Your instructions
Scan the material for the word "powerful", then return every line where it appears.
- Opening Delimiter -
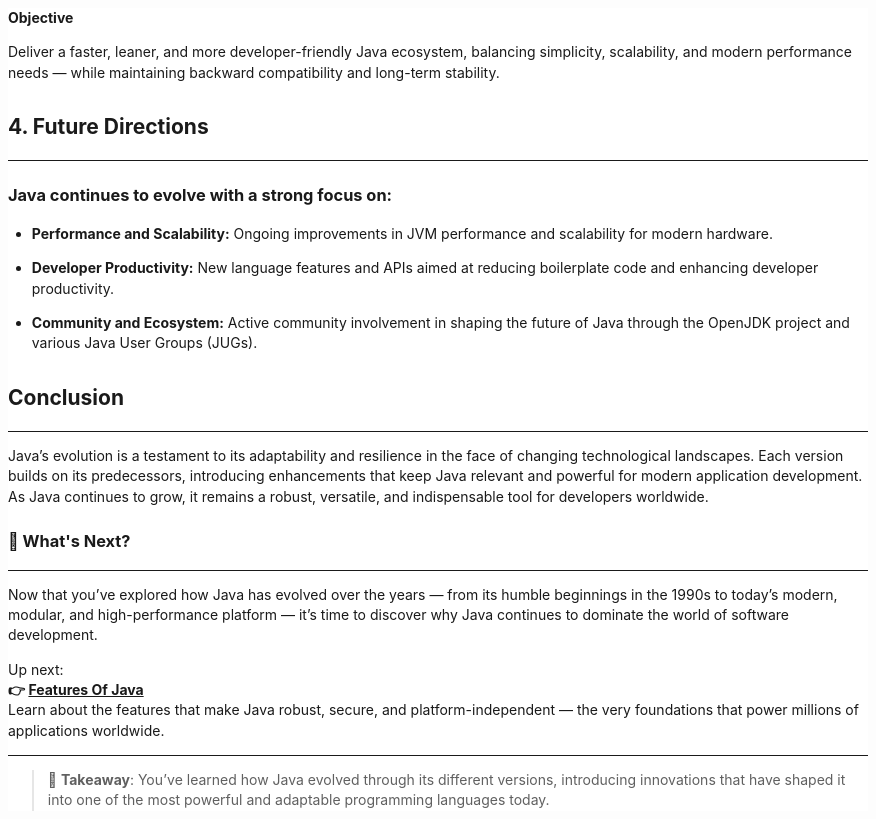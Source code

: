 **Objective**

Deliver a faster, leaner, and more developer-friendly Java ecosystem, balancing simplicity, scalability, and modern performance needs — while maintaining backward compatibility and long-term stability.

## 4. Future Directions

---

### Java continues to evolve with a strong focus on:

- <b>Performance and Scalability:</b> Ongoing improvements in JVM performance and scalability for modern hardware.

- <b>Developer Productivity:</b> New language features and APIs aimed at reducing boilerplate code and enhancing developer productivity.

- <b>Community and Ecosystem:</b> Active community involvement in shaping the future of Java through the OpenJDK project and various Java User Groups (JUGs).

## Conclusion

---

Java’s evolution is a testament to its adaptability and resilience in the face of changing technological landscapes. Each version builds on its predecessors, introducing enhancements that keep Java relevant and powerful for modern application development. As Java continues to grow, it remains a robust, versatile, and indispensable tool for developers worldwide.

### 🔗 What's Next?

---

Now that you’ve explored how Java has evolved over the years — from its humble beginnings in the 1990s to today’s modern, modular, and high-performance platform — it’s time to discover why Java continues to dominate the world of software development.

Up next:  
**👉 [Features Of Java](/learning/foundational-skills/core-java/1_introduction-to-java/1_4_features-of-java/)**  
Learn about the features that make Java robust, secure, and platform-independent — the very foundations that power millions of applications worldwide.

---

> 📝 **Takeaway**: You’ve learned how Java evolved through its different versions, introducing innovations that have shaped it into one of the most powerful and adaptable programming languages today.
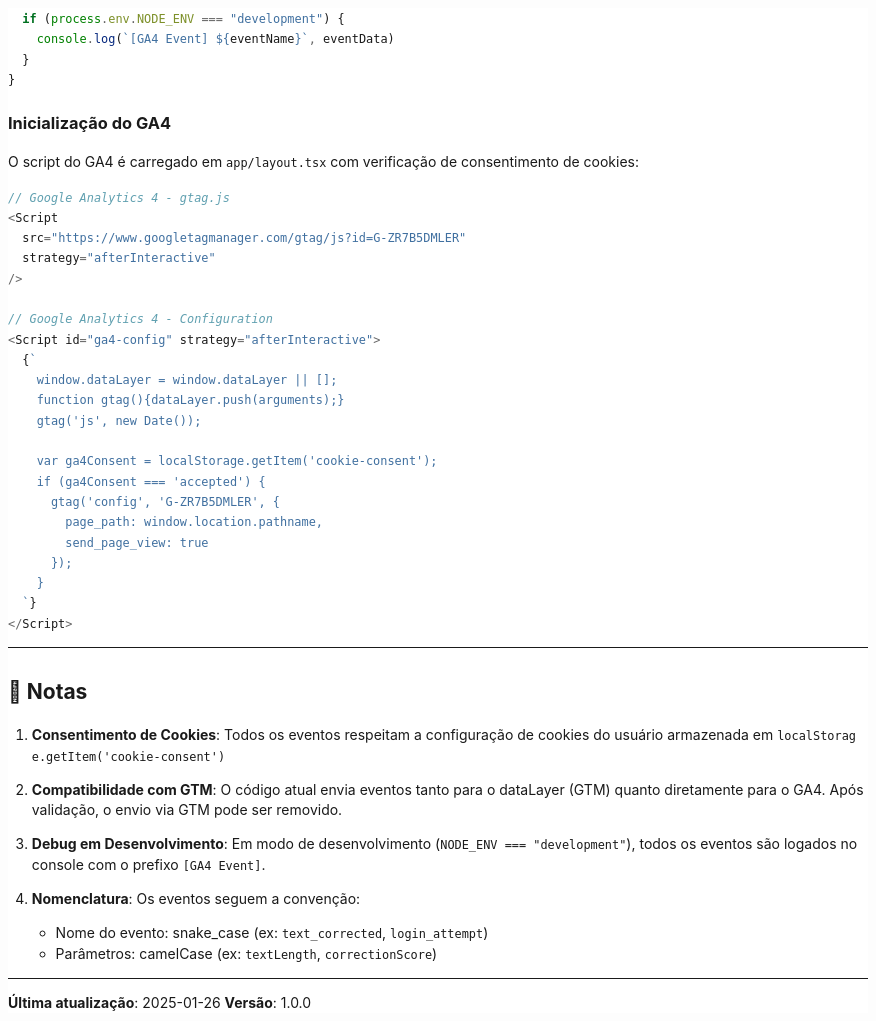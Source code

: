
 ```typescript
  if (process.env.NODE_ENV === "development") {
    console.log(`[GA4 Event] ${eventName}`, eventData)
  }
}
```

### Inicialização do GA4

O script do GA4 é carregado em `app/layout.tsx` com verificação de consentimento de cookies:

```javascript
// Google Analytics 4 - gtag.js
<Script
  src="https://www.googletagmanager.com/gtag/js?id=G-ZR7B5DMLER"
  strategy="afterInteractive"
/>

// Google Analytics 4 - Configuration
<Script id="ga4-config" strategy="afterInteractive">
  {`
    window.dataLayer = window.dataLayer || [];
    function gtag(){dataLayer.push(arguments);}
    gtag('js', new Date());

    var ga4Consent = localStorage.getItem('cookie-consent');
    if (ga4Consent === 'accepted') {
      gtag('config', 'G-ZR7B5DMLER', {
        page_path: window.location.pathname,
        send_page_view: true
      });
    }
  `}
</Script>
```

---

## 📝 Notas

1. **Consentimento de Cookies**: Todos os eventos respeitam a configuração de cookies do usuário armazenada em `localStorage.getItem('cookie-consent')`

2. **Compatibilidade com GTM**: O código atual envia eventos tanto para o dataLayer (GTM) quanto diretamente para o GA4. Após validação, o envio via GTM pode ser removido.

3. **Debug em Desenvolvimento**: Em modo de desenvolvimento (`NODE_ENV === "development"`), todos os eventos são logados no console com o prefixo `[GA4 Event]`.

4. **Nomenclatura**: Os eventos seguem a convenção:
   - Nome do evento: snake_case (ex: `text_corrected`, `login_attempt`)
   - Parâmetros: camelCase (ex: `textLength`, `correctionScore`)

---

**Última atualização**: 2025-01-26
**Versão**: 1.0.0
- Closing Delimiter -
Problem solution
Java’s evolution is a testament to its adaptability and resilience in the face of changing technological landscapes. Each version builds on its predecessors, introducing enhancements that keep Java relevant and powerful for modern application development. As Java continues to grow, it remains a robust, versatile, and indispensable tool for developers worldwide.
> 📝 **Takeaway**: You’ve learned how Java evolved through its different versions, introducing innovations that have shaped it into one of the most powerful and adaptable programming languages today.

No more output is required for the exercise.